Buttons are awesome. Attach a developer’s creativity to a lump of plastic and a bit of silicon and we have the power to do almost anything. We can make those unfathomable leaps, we can go toe-to-toe with the fiercest of foes – we can be somebody else, somewhere else. Yeah, those small pieces of plastic are truly incredible things.
And so to describe controllers – or anything with buttons, really – as a barrier is a bit absurd. I’d argue that buttons are an enabler – they empower us beyond our wildest dreams. If I had to choose between the two, motion controls would be out the window faster than a pretend serial killer in particularly ridiculous story. They chain us to our physical limitations: we can’t double jump; we can’t wield oversized swords – and we can’t really do much of anything beyond the realm of the button.
That’s the thing – motion controls contradict the inherent pleasure of video games. That need to escape to another world and do things that my body could only dream of. Put me in front of an experience that’s inherently tied to what my body can actually do, and it’s reduced to well, relatively little.

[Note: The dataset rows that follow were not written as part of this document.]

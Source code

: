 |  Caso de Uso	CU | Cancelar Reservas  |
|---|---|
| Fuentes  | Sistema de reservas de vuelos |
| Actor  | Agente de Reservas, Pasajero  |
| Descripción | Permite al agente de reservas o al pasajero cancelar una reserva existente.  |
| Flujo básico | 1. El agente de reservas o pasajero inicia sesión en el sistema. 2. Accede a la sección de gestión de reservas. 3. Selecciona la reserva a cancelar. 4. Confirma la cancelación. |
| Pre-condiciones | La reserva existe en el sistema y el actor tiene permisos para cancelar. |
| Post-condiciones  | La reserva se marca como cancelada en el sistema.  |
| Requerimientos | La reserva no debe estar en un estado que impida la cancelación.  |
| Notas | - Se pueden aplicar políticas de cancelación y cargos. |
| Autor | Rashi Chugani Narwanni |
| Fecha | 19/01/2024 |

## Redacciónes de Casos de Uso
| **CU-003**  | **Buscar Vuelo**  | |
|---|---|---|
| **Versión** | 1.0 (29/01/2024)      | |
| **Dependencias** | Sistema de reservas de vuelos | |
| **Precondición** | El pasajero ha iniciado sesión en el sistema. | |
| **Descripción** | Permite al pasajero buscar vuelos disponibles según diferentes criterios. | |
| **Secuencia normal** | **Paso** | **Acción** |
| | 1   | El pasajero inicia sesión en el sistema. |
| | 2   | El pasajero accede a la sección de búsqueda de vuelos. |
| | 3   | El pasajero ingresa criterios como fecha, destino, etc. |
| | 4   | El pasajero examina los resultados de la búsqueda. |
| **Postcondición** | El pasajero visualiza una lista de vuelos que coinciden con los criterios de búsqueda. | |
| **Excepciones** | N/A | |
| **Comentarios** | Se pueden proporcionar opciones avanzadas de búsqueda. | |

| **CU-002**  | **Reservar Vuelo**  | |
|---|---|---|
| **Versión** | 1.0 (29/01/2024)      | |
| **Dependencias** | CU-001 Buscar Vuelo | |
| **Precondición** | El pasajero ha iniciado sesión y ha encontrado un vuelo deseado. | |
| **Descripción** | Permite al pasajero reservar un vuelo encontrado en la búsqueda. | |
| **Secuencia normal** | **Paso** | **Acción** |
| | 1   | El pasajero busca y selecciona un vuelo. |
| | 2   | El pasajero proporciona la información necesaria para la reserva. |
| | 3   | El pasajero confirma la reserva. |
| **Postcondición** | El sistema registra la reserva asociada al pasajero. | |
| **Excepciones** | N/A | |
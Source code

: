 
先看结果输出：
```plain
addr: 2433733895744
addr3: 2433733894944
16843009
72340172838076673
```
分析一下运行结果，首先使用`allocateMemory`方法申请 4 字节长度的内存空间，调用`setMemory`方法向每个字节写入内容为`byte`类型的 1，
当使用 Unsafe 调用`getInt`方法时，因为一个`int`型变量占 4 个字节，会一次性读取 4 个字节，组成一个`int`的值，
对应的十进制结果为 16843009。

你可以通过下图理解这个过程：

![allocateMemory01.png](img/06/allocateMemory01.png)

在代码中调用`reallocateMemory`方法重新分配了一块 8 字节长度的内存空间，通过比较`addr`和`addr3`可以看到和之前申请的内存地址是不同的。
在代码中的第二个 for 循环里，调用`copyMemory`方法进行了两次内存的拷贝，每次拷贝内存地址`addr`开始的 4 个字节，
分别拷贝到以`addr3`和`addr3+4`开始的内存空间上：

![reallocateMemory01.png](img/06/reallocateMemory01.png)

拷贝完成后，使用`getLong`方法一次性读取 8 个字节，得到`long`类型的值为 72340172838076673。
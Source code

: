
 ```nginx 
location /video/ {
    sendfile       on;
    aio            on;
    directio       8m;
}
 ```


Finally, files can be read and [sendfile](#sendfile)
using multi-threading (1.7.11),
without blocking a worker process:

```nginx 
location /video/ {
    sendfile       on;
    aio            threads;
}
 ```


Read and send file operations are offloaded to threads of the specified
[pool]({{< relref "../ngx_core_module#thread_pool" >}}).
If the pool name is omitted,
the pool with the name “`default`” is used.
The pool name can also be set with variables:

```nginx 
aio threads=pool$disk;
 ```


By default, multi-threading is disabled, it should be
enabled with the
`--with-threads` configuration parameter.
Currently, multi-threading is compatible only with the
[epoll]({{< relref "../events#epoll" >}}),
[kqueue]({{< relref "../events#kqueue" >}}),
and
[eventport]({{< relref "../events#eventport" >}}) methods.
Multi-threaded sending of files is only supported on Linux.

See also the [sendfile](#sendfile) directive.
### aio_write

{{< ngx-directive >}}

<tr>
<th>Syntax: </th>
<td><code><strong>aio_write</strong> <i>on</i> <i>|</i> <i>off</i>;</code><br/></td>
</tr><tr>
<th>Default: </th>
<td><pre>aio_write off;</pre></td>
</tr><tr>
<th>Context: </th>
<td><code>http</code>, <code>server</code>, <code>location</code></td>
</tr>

So, to interact with an experience not-so-seperated from reality is usually mundane. If I can control the protagnist’s move set with my own body, then the chances are that it probably isn’t worth doing. And if my movements are merely commands to trigger the on-screen action, as opposed to the tracking and mimicking of my movement, then I’d ask “What’s the point?”.
That’s not to say that motion control has no place, though. It’s to say that they aren’t an all-encompassing solution. Resident Evil and Silent Hill are experiences defined by human limitations in bizarre and terrifying situations. To overcome these obstacles despite such limitations can be incredibly rewarding.
Buttons, though, let me escape “me”. Children tap into their imaginations to pretend they’re defeating an evil wizard or saving a member of royalty in distress. Video games are simply an expansion of that imagination, and buttons are the most efficient and effective way of joining the two.
But there’s certainly no denying that buttons can be tricky. With a myriad of things that go “click” on any given controller, it’s not difficult to see why the interface might turn some away. Software, and not a radical and limiting shift in hardware, is the answer. Developers don’t have to create tutorials with the assumption that their audience is a gaming know-it-all.
They shouldn’t be afraid to include live-action demonstrations on how to use a controller. Make them optional, of course – but don’t be afraid to accommodate the newest of the newcomers.
In short, I don’t want to see the controller or the keyboard sacrificed in the name of “accessibility”. I want to see more would-be gamers pick up the controller, to become empowered like I am every time I traverse the rooftops of Venice or pilot a Warthog.
And I certainly don’t want motion controls shoehorned into an experience for the sake of novelty or gimmickry – yeah, that really pushes my buttons.